Pfc. Anthony Kaho’ohanohano and Pfc. Herbert K. Pililaau are were the first native Hawaiian and Pacific islanders to receive the Medal of Honor for their service in the Korean War.
One would think that such impressive military service contributions would be consistently recognized, but this struggle continues today for some Veterans. It was not until 2010 that the Japanese American soldiers of the 100th Infantry Battalion, the 442nd Regimental Combat Team and the Military Intelligence Service were finally awarded the medals they earned during WWII. These U.S. military units were the most highly decorated in US Army history. After over 70-odd years, Filipino and Filipino Americans Veterans were awarded the Congressional Gold Medals in 2017.

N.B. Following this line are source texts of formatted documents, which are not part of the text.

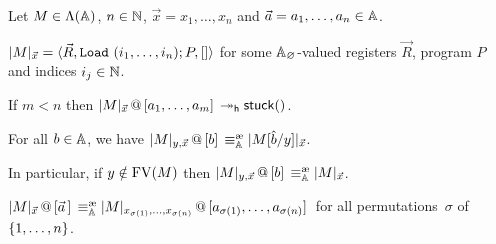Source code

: \begin{lem}\label{lemma:aboutcatint}
Let $M\in\Lam(\Addrs)$, $n\in\nat$, $\vec x = x_1,\dots,x_n$ and $\vec a = a_1,\dots,a_n\in\Addrs$.
\bsub
\item\label{lemma:aboutcatint1}
	$\CInt[\vec x]{M} = \tuple{\vec R,\RaS (i_1,\dots,i_n);P,[]}$ for some $\Addrs_\Null$-valued registers $\vec R$, program $P$ and indices $i_j\in\nat$.
\item\label{lemma:aboutcatint2}
	If $m<n$ then $\append{\CInt[\vec x]{M}}{a_1,\dots,a_m}\reddh \stuck{}$.
\item\label{lemma:aboutcatint3}
	For all $b\in\Addrs$, we have $\append{\CInt[y,\vec x]{M}}{b} \equivea \CInt[\vec x]{M\subst{y}{\cons b}}$.
\item\label{lemma:aboutcatint4}
	In particular, if $y\notin\FV{M}$ then $\append{\CInt[y,\vec x]{M}}{b} \equivea \CInt{M}$.
\item\label{lemma:aboutcatint5}
	$\append{\CInt{M}}{\vec a\,} \equivea \append{\CInt[x_{\sigma(1)},\dots,x_{\sigma(n)}]{M}}{a_{\sigma(1)},\dots,a_{\sigma(n)}}$ for all permutations~$\sigma$ of $\set{1,\dots,n}$.
\esub
\end{lem}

As a nephew and grandson of World War II Veterans, I heard these stories of battle first and second hand. This is where I learned about the atrocities of war and how some of these issues affected my family. I was amazed to learn that these men were untrained soldiers who were just farmers and students were sent into battle against a trained enemy. So when my forefathers talked about the president of the United States calling the Filipinos to arms, and them to answer the call without hesitations defend our country. They took that oath of service and they defended the Commonwealth of the Philippines Islands and the United States of America. And yes, I said “Commonwealth of the Philippines Island,” the Philippines was once a territory of the United States and then later granted their independence to become a republic.
In closing, I think Adm. Harry Harris, a Japanese American, said it best when he said, “America’s greatest asset is not our assembly lines or weapons systems, or even our great ships, submarines, and airplanes … it’s our people.”